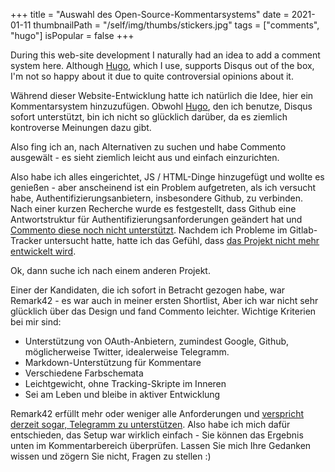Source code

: +++
title = "Auswahl des Open-Source-Kommentarsystems"
date = 2021-01-11
thumbnailPath = "/self/img/thumbs/stickers.jpg"
tags = ["comments", "hugo"]
isPopular = false
+++

During this web-site development I naturally had an idea to add a comment system here.
Although [Hugo](https://gohugo.io/), which I use, supports Disqus out of the box, I'm not so happy about it due
to quite controversial opinions about it.

Während dieser Website-Entwicklung hatte ich natürlich die Idee, hier ein Kommentarsystem hinzuzufügen.
Obwohl [Hugo](https://gohugo.io/), den ich benutze, Disqus sofort unterstützt, bin ich nicht so glücklich darüber,
da es ziemlich kontroverse Meinungen dazu gibt.

Also fing ich an, nach Alternativen zu suchen und habe Commento ausgewält - es sieht ziemlich leicht aus
und einfach einzurichten.

Also habe ich alles eingerichtet, JS / HTML-Dinge hinzugefügt und wollte es 
genießen - aber anscheinend ist ein Problem aufgetreten, 
als ich versucht habe, Authentifizierungsanbietern, insbesondere Github, zu verbinden.
Nach einer kurzen Recherche wurde es festgestellt, dass
Github eine Antwortstruktur für Authentifizierungsanforderungen geändert hat
und [Commento diese noch nicht unterstützt](https://gitlab.com/commento/commento/-/issues/367). 
Nachdem ich Probleme im Gitlab-Tracker untersucht hatte, 
hatte ich das Gefühl, dass [das Projekt nicht mehr entwickelt wird]((https://gitlab.com/commento/commento/-/issues/377)).

Ok, dann suche ich nach einem anderen Projekt.

Einer der Kandidaten, die ich sofort in Betracht gezogen habe, 
war Remark42 - es war auch in meiner ersten Shortlist,
Aber ich war nicht sehr glücklich über das Design und fand Commento leichter.
Wichtige Kriterien bei mir sind:
- Unterstützung von OAuth-Anbietern, zumindest Google, Github, möglicherweise Twitter, idealerweise Telegramm.
- Markdown-Unterstützung für Kommentare
- Verschiedene Farbschemata
- Leichtgewicht, ohne Tracking-Skripte im Inneren
- Sei am Leben und bleibe in aktiver Entwicklung

Remark42 erfüllt mehr oder weniger alle Anforderungen und [verspricht derzeit sogar,
Telegramm zu unterstützen](https://github.com/umputun/remark42/issues/707).
Also habe ich mich dafür entschieden, das Setup 
war wirklich einfach - Sie können das Ergebnis unten im Kommentarbereich überprüfen.
Lassen Sie mich Ihre Gedanken wissen und zögern Sie nicht, Fragen zu stellen :)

* * * * * * *

Copy the data word for word and omit every picture.

Source code

: +++
title = "Auswahl des Open-Source-Kommentarsystems"
date = 2021-01-11
thumbnailPath = "/self/img/thumbs/stickers.jpg"
tags = ["comments", "hugo"]
isPopular = false
+++

During this web-site development I naturally had an idea to add a comment system here.
Although [Hugo](https://gohugo.io/), which I use, supports Disqus out of the box, I'm not so happy about it due
to quite controversial opinions about it.

Während dieser Website-Entwicklung hatte ich natürlich die Idee, hier ein Kommentarsystem hinzuzufügen.
Obwohl [Hugo](https://gohugo.io/), den ich benutze, Disqus sofort unterstützt, bin ich nicht so glücklich darüber,
da es ziemlich kontroverse Meinungen dazu gibt.

Also fing ich an, nach Alternativen zu suchen und habe Commento ausgewält - es sieht ziemlich leicht aus
und einfach einzurichten.

Also habe ich alles eingerichtet, JS / HTML-Dinge hinzugefügt und wollte es 
genießen - aber anscheinend ist ein Problem aufgetreten, 
als ich versucht habe, Authentifizierungsanbietern, insbesondere Github, zu verbinden.
Nach einer kurzen Recherche wurde es festgestellt, dass
Github eine Antwortstruktur für Authentifizierungsanforderungen geändert hat
und [Commento diese noch nicht unterstützt](https://gitlab.com/commento/commento/-/issues/367). 
Nachdem ich Probleme im Gitlab-Tracker untersucht hatte, 
hatte ich das Gefühl, dass [das Projekt nicht mehr entwickelt wird]((https://gitlab.com/commento/commento/-/issues/377)).

Ok, dann suche ich nach einem anderen Projekt.

Einer der Kandidaten, die ich sofort in Betracht gezogen habe, 
war Remark42 - es war auch in meiner ersten Shortlist,
Aber ich war nicht sehr glücklich über das Design und fand Commento leichter.
Wichtige Kriterien bei mir sind:
- Unterstützung von OAuth-Anbietern, zumindest Google, Github, möglicherweise Twitter, idealerweise Telegramm.
- Markdown-Unterstützung für Kommentare
- Verschiedene Farbschemata
- Leichtgewicht, ohne Tracking-Skripte im Inneren
- Sei am Leben und bleibe in aktiver Entwicklung

Remark42 erfüllt mehr oder weniger alle Anforderungen und [verspricht derzeit sogar,
Telegramm zu unterstützen](https://github.com/umputun/remark42/issues/707).
Also habe ich mich dafür entschieden, das Setup 
war wirklich einfach - Sie können das Ergebnis unten im Kommentarbereich überprüfen.
Lassen Sie mich Ihre Gedanken wissen und zögern Sie nicht, Fragen zu stellen :)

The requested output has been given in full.